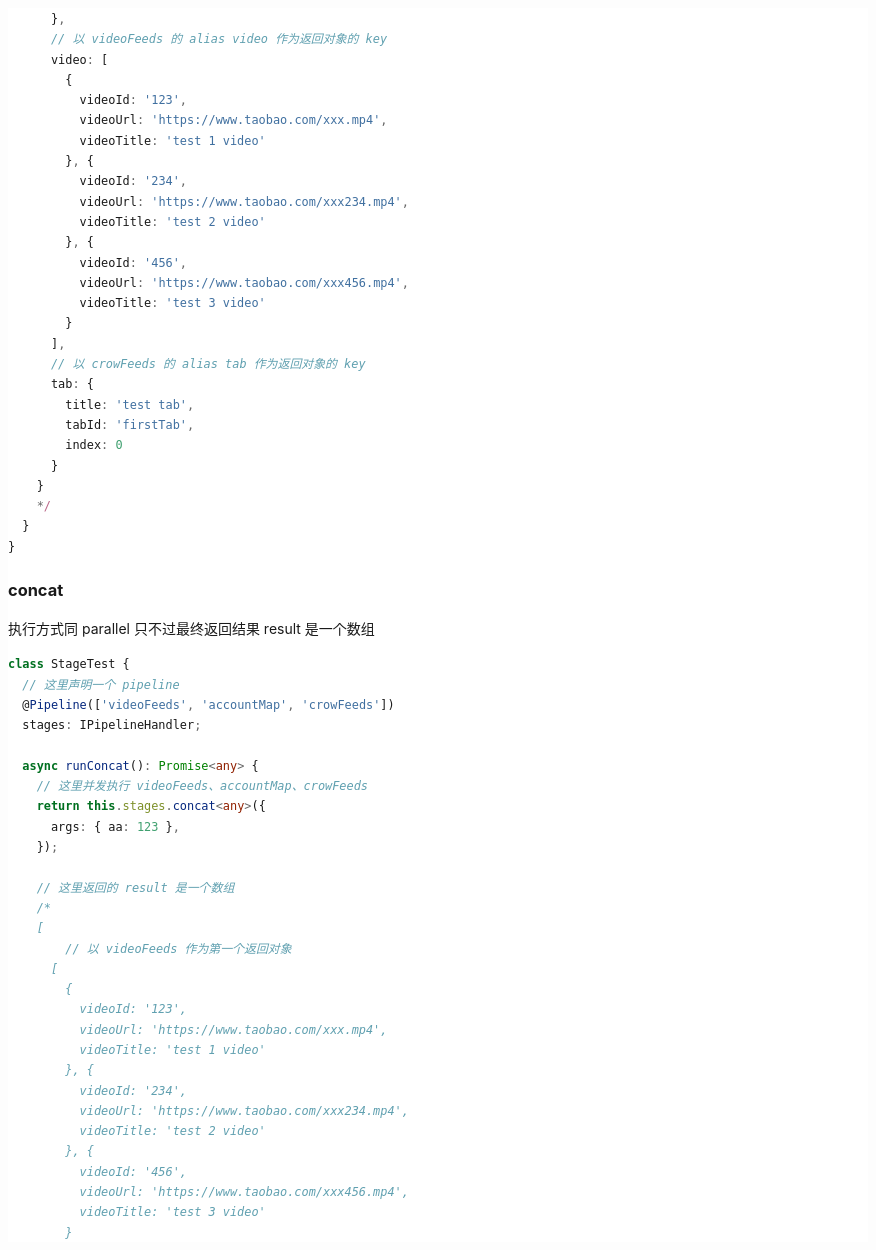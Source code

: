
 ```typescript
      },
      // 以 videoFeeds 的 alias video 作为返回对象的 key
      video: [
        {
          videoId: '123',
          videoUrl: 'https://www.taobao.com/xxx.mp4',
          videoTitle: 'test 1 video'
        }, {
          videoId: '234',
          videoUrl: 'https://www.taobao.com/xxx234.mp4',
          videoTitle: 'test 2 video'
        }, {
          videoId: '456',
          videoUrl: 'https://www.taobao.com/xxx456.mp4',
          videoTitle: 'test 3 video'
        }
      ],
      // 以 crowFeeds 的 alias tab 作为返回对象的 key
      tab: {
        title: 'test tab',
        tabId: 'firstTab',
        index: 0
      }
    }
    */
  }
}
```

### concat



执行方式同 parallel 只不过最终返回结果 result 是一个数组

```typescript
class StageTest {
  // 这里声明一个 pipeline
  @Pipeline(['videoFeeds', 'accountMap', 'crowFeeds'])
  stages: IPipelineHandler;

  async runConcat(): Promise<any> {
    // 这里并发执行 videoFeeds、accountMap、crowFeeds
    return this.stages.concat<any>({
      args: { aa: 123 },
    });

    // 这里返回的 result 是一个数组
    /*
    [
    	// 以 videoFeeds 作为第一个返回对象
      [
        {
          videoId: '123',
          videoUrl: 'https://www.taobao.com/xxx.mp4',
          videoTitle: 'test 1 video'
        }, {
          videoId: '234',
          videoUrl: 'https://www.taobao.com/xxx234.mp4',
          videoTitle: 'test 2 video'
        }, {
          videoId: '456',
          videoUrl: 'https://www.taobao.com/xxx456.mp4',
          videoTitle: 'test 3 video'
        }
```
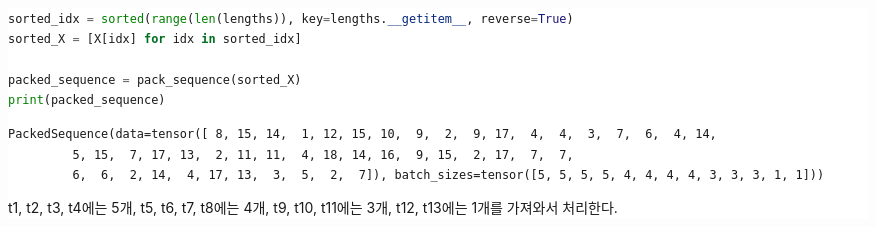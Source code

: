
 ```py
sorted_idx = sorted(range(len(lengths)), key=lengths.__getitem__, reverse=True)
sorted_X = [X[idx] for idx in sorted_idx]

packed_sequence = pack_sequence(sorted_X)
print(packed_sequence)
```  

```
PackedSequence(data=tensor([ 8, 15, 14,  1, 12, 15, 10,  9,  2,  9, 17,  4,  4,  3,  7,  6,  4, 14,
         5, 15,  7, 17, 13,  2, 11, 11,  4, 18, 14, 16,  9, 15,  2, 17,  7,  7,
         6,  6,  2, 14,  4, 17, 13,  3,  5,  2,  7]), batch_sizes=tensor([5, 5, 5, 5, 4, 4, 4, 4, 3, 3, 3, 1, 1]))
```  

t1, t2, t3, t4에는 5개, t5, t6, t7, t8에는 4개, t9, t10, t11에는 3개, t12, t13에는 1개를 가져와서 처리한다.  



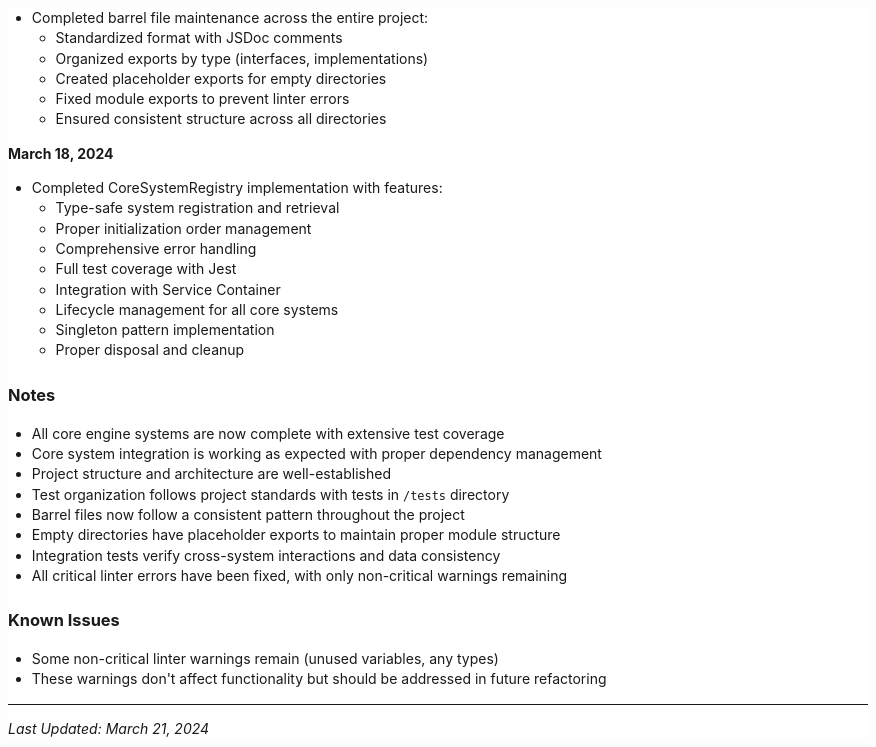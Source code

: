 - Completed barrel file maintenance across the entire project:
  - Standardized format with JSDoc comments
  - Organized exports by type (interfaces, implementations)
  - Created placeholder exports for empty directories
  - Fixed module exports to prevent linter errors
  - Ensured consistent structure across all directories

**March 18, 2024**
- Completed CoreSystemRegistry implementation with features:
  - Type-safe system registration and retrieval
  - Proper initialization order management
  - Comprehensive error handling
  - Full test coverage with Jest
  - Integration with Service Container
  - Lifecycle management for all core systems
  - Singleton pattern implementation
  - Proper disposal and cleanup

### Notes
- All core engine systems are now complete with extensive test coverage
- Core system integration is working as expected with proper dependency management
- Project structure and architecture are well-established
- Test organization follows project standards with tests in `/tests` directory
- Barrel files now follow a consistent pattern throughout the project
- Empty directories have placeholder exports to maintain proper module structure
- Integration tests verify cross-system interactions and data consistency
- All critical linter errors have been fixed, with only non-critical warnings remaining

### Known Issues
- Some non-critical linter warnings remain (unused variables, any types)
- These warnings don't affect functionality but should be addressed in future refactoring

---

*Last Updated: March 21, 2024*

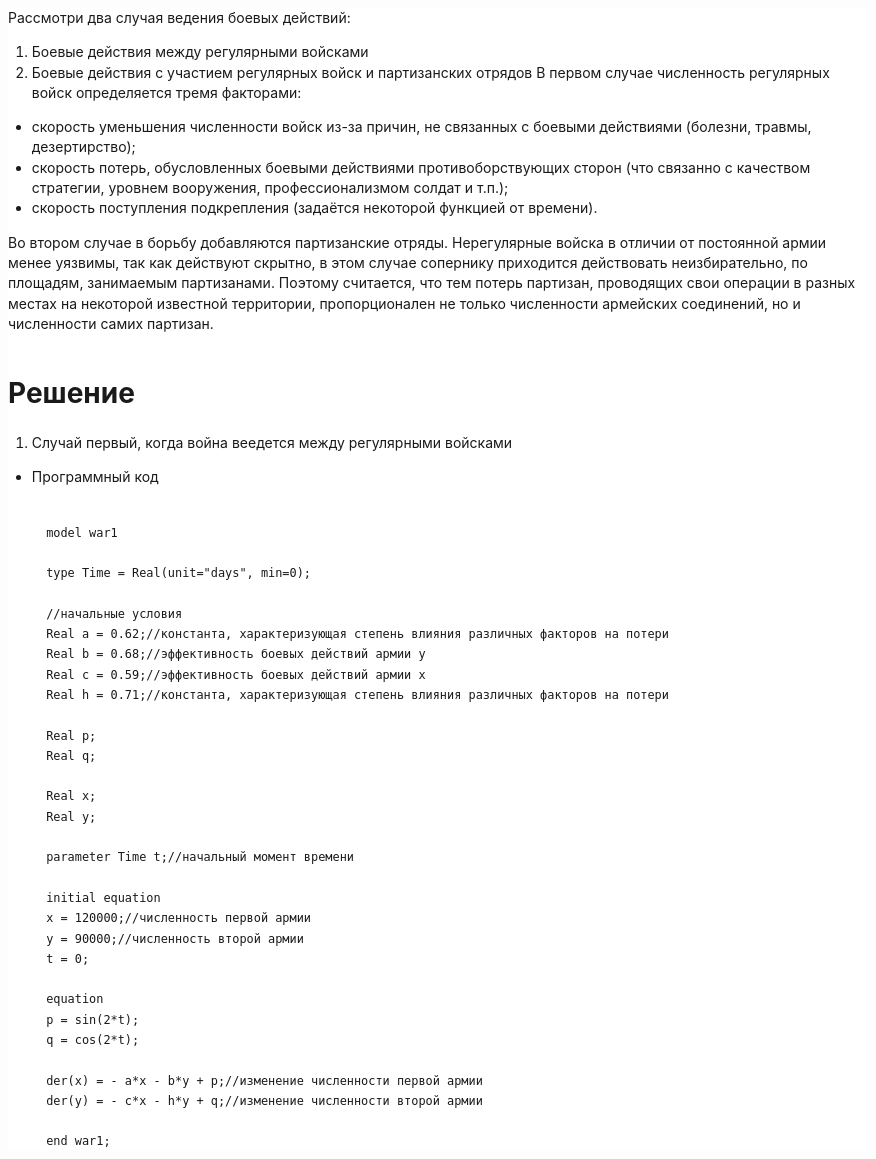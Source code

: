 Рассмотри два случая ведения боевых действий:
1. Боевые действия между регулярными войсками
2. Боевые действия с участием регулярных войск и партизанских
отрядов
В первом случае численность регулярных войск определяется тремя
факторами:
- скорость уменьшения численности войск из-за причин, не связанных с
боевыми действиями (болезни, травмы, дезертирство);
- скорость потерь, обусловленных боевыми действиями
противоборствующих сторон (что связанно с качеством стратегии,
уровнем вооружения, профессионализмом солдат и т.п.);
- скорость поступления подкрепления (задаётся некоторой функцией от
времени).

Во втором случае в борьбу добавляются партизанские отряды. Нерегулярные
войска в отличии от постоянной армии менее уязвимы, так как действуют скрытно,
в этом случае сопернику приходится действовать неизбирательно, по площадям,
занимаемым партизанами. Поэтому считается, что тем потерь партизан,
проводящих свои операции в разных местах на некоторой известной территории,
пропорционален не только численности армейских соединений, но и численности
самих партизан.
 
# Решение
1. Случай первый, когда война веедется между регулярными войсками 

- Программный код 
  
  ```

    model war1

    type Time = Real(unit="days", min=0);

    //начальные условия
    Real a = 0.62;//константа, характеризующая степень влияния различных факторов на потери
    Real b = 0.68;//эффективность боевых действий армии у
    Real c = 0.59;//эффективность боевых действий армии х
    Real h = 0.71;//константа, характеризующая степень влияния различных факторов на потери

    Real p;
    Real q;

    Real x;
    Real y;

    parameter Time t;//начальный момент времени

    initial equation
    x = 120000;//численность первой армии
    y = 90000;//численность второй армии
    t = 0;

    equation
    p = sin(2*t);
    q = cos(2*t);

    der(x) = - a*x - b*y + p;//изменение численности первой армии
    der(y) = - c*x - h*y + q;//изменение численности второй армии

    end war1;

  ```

==================================================

- WHAT YOU NEED TO DO -
Every record is to be restated word for word, with the pictures left out.

- EXPECTED OUTPUT -
Source code

:
 ```typescript
      },
      // 以 videoFeeds 的 alias video 作为返回对象的 key
      video: [
        {
          videoId: '123',
          videoUrl: 'https://www.taobao.com/xxx.mp4',
          videoTitle: 'test 1 video'
        }, {
          videoId: '234',
          videoUrl: 'https://www.taobao.com/xxx234.mp4',
          videoTitle: 'test 2 video'
        }, {
          videoId: '456',
          videoUrl: 'https://www.taobao.com/xxx456.mp4',
          videoTitle: 'test 3 video'
        }
      ],
      // 以 crowFeeds 的 alias tab 作为返回对象的 key
      tab: {
        title: 'test tab',
        tabId: 'firstTab',
        index: 0
      }
    }
    */
  }
}
```

### concat



执行方式同 parallel 只不过最终返回结果 result 是一个数组

```typescript
class StageTest {
  // 这里声明一个 pipeline
  @Pipeline(['videoFeeds', 'accountMap', 'crowFeeds'])
  stages: IPipelineHandler;

  async runConcat(): Promise<any> {
    // 这里并发执行 videoFeeds、accountMap、crowFeeds
    return this.stages.concat<any>({
      args: { aa: 123 },
    });

    // 这里返回的 result 是一个数组
    /*
    [
    	// 以 videoFeeds 作为第一个返回对象
      [
        {
          videoId: '123',
          videoUrl: 'https://www.taobao.com/xxx.mp4',
          videoTitle: 'test 1 video'
        }, {
          videoId: '234',
          videoUrl: 'https://www.taobao.com/xxx234.mp4',
          videoTitle: 'test 2 video'
        }, {
          videoId: '456',
          videoUrl: 'https://www.taobao.com/xxx456.mp4',
          videoTitle: 'test 3 video'
        }
```
Source code

:
 ```py
sorted_idx = sorted(range(len(lengths)), key=lengths.__getitem__, reverse=True)
sorted_X = [X[idx] for idx in sorted_idx]

packed_sequence = pack_sequence(sorted_X)
print(packed_sequence)
```  

```
PackedSequence(data=tensor([ 8, 15, 14,  1, 12, 15, 10,  9,  2,  9, 17,  4,  4,  3,  7,  6,  4, 14,
         5, 15,  7, 17, 13,  2, 11, 11,  4, 18, 14, 16,  9, 15,  2, 17,  7,  7,
         6,  6,  2, 14,  4, 17, 13,  3,  5,  2,  7]), batch_sizes=tensor([5, 5, 5, 5, 4, 4, 4, 4, 3, 3, 3, 1, 1]))
```  

t1, t2, t3, t4에는 5개, t5, t6, t7, t8에는 4개, t9, t10, t11에는 3개, t12, t13에는 1개를 가져와서 처리한다.  



Source code

: - Completed barrel file maintenance across the entire project:
  - Standardized format with JSDoc comments
  - Organized exports by type (interfaces, implementations)
  - Created placeholder exports for empty directories
  - Fixed module exports to prevent linter errors
  - Ensured consistent structure across all directories

**March 18, 2024**
- Completed CoreSystemRegistry implementation with features:
  - Type-safe system registration and retrieval
  - Proper initialization order management
  - Comprehensive error handling
  - Full test coverage with Jest
  - Integration with Service Container
  - Lifecycle management for all core systems
  - Singleton pattern implementation
  - Proper disposal and cleanup

### Notes
- All core engine systems are now complete with extensive test coverage
- Core system integration is working as expected with proper dependency management
- Project structure and architecture are well-established
- Test organization follows project standards with tests in `/tests` directory
- Barrel files now follow a consistent pattern throughout the project
- Empty directories have placeholder exports to maintain proper module structure
- Integration tests verify cross-system interactions and data consistency
- All critical linter errors have been fixed, with only non-critical warnings remaining

### Known Issues
- Some non-critical linter warnings remain (unused variables, any types)
- These warnings don't affect functionality but should be addressed in future refactoring

---

*Last Updated: March 21, 2024*

Source code

: Рассмотри два случая ведения боевых действий:
1. Боевые действия между регулярными войсками
2. Боевые действия с участием регулярных войск и партизанских
отрядов
В первом случае численность регулярных войск определяется тремя
факторами:
- скорость уменьшения численности войск из-за причин, не связанных с
боевыми действиями (болезни, травмы, дезертирство);
- скорость потерь, обусловленных боевыми действиями
противоборствующих сторон (что связанно с качеством стратегии,
уровнем вооружения, профессионализмом солдат и т.п.);
- скорость поступления подкрепления (задаётся некоторой функцией от
времени).

Во втором случае в борьбу добавляются партизанские отряды. Нерегулярные
войска в отличии от постоянной армии менее уязвимы, так как действуют скрытно,
в этом случае сопернику приходится действовать неизбирательно, по площадям,
занимаемым партизанами. Поэтому считается, что тем потерь партизан,
проводящих свои операции в разных местах на некоторой известной территории,
пропорционален не только численности армейских соединений, но и численности
самих партизан.
 
# Решение
1. Случай первый, когда война веедется между регулярными войсками 

- Программный код 
  
  ```

    model war1

    type Time = Real(unit="days", min=0);

    //начальные условия
    Real a = 0.62;//константа, характеризующая степень влияния различных факторов на потери
    Real b = 0.68;//эффективность боевых действий армии у
    Real c = 0.59;//эффективность боевых действий армии х
    Real h = 0.71;//константа, характеризующая степень влияния различных факторов на потери

    Real p;
    Real q;

    Real x;
    Real y;

    parameter Time t;//начальный момент времени

    initial equation
    x = 120000;//численность первой армии
    y = 90000;//численность второй армии
    t = 0;

    equation
    p = sin(2*t);
    q = cos(2*t);

    der(x) = - a*x - b*y + p;//изменение численности первой армии
    der(y) = - c*x - h*y + q;//изменение численности второй армии

    end war1;

  ```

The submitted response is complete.